Hard sci-fi can be sexy. It just took a while to figure it out.
One of the fun sci-fi elements of this show – though it could prove hard to sustain for many more seasons – is the way it has transported its original cast through centuries. The fact that some are holograms, robots or clones helps, but even the living humans rejoin here after 100 years in cryosleep. That allows epic, epochal scale but also continuity, giving us a few figures to cling to amid the gigantic stakes. It's also particularly satisfying to chart the devolution of the various Emperor Cleons. Cloned over and over, and played through various ages by Terrence Mann, Lee Pace and Cassian Bilton, in all his incarnations the character seesaws between idealism and tyranny, hope and fury. He’s wildly charismatic, but his descent into oedipal struggle and impotent rage neatly reflects his Empire’s disintegration.
Already the show is tethered to Asimov's books by the finest of threads, more character names and concepts than actual plot, but that's to its credit. Asimov was an extraordinarily smart writer but had little interest in character psychology (beyond robots), nor could he conceive of something like women having desires. The show has gender and race-swapped with abandon to correct the latter, and introduced far more messy grey areas for its protagonists to play in. Even Seldon is not really a hero now; he’s too driven, too obsessively focused on sacrificing any number of few to save the greater many.

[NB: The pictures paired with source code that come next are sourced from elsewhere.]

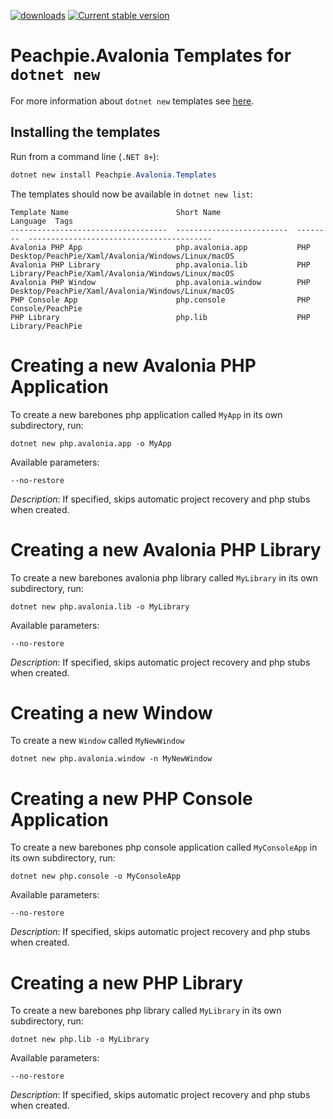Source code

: [![downloads](https://img.shields.io/nuget/dt/peachpie.avalonia.templates)](https://www.nuget.org/packages/Avalonia.Templates/)
[![Current stable version](https://img.shields.io/nuget/v/Peachpie.Avalonia.Templates.svg)](https://www.nuget.org/packages/Avalonia.Templates/)
# Peachpie.Avalonia Templates for `dotnet new`

For more information about `dotnet new` templates see [here](https://blogs.msdn.microsoft.com/dotnet/2017/04/02/how-to-create-your-own-templates-for-dotnet-new/).

## Installing the templates

Run from a command line (`.NET 8+`):

```powershell
dotnet new install Peachpie.Avalonia.Templates
```

The templates should now be available in `dotnet new list`:

```
Template Name                        Short Name                 Language  Tags
-----------------------------------  -------------------------  --------  -----------------------------------------
Avalonia PHP App                     php.avalonia.app           PHP       Desktop/PeachPie/Xaml/Avalonia/Windows/Linux/macOS
Avalonia PHP Library                 php.avalonia.lib           PHP       Library/PeachPie/Xaml/Avalonia/Windows/Linux/macOS
Avalonia PHP Window                  php.avalonia.window        PHP       Desktop/PeachPie/Xaml/Avalonia/Windows/Linux/macOS
PHP Console App                      php.console                PHP       Console/PeachPie
PHP Library                          php.lib                    PHP       Library/PeachPie

```

# Creating a new Avalonia PHP Application

To create a new barebones php application called `MyApp` in its own subdirectory, run:

```
dotnet new php.avalonia.app -o MyApp
```

Available parameters:

``--no-restore``

*Description*: If specified, skips automatic project recovery and php stubs when created.

# Creating a new Avalonia PHP Library

To create a new barebones avalonia php library called `MyLibrary` in its own subdirectory, run:

```
dotnet new php.avalonia.lib -o MyLibrary
```

Available parameters:

``--no-restore``

*Description*: If specified, skips automatic project recovery and php stubs when created.

# Creating a new Window

To create a new `Window` called `MyNewWindow`

```
dotnet new php.avalonia.window -n MyNewWindow
```

# Creating a new PHP Console Application

To create a new barebones php console application called `MyConsoleApp` in its own subdirectory, run:

```
dotnet new php.console -o MyConsoleApp
```

Available parameters:

``--no-restore``

*Description*: If specified, skips automatic project recovery and php stubs when created.

# Creating a new  PHP Library

To create a new barebones php library called `MyLibrary` in its own subdirectory, run:

```
dotnet new php.lib -o MyLibrary
```

Available parameters:

``--no-restore``

*Description*: If specified, skips automatic project recovery and php stubs when created.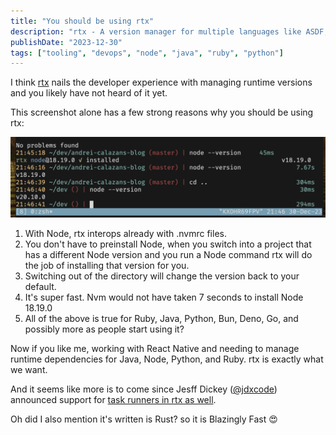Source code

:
 ```yaml
---
title: "You should be using rtx"
description: "rtx - A version manager for multiple languages like ASDF, has great developer experience and is not yet an industry standard."
publishDate: "2023-12-30"
tags: ["tooling", "devops", "node", "java", "ruby", "python"]
---
```


I think [rtx](https://github.com/jdx/rtx) nails the developer experience with
managing runtime versions and you likely have not heard of it yet.

This screenshot alone has a few strong reasons why you should be using rtx:

![RTX version manager in action managing Node.js](./rtx-in-action.png "RTX in action managing Node.js versions")

1. With Node, rtx interops already with .nvmrc files.
2. You don't have to preinstall Node, when you switch into a project that has a different Node version and you run a Node command rtx will do the job of installing that version for you.
3. Switching out of the directory will change the version back to your default.
4. It's super fast. Nvm would not have taken 7 seconds to install Node 18.19.0
5. All of the above is true for Ruby, Java, Python, Bun, Deno, Go, and possibly
   more as people start using it?

Now if you like me, working with React Native and needing to manage runtime dependencies for Java, Node, Python, and Ruby. rtx is exactly what we want.

And it seems like more is to come since Jesff Dickey ([@jdxcode](https://twitter.com/jdxcode)) announced support for [task runners in rtx as well](https://github.com/jdx/rtx/discussions/1264).

Oh did I also mention it's written is Rust? so it is Blazingly Fast 😍
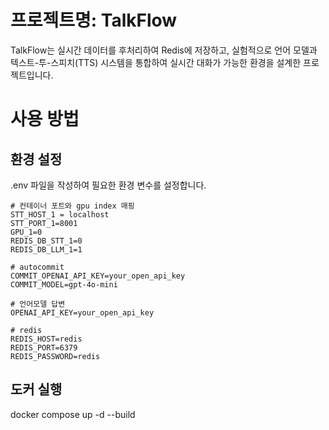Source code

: # 프로젝트명: TalkFlow 
TalkFlow는 실시간 데이터를 후처리하여 Redis에 저장하고, 실험적으로 언어 모델과 텍스트-투-스피치(TTS) 시스템을 통합하여 실시간 대화가 가능한 환경을 설계한 프로젝트입니다.

# 사용 방법
## 환경 설정
.env 파일을 작성하여 필요한 환경 변수를 설정합니다.

```env
# 컨테이너 포트와 gpu index 매핑
STT_HOST_1 = localhost
STT_PORT_1=8001
GPU_1=0
REDIS_DB_STT_1=0
REDIS_DB_LLM_1=1

# autocommit
COMMIT_OPENAI_API_KEY=your_open_api_key
COMMIT_MODEL=gpt-4o-mini

# 언어모델 답변
OPENAI_API_KEY=your_open_api_key

# redis
REDIS_HOST=redis
REDIS_PORT=6379
REDIS_PASSWORD=redis
```
## 도커 실행

docker compose up -d --build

The result can be dense and does require the attention that TV networks once feared asking for, but it repays the investment. Harris’ obsession, Pace’s fury and Llobell’s fear ensure it always feels like a human story. But there’s also cool tech, huge space battles and elegantly imposing design to see, not to mention an eye-opening naked fight scene. Hard sci-fi can be sexy. It just took a while to figure it out.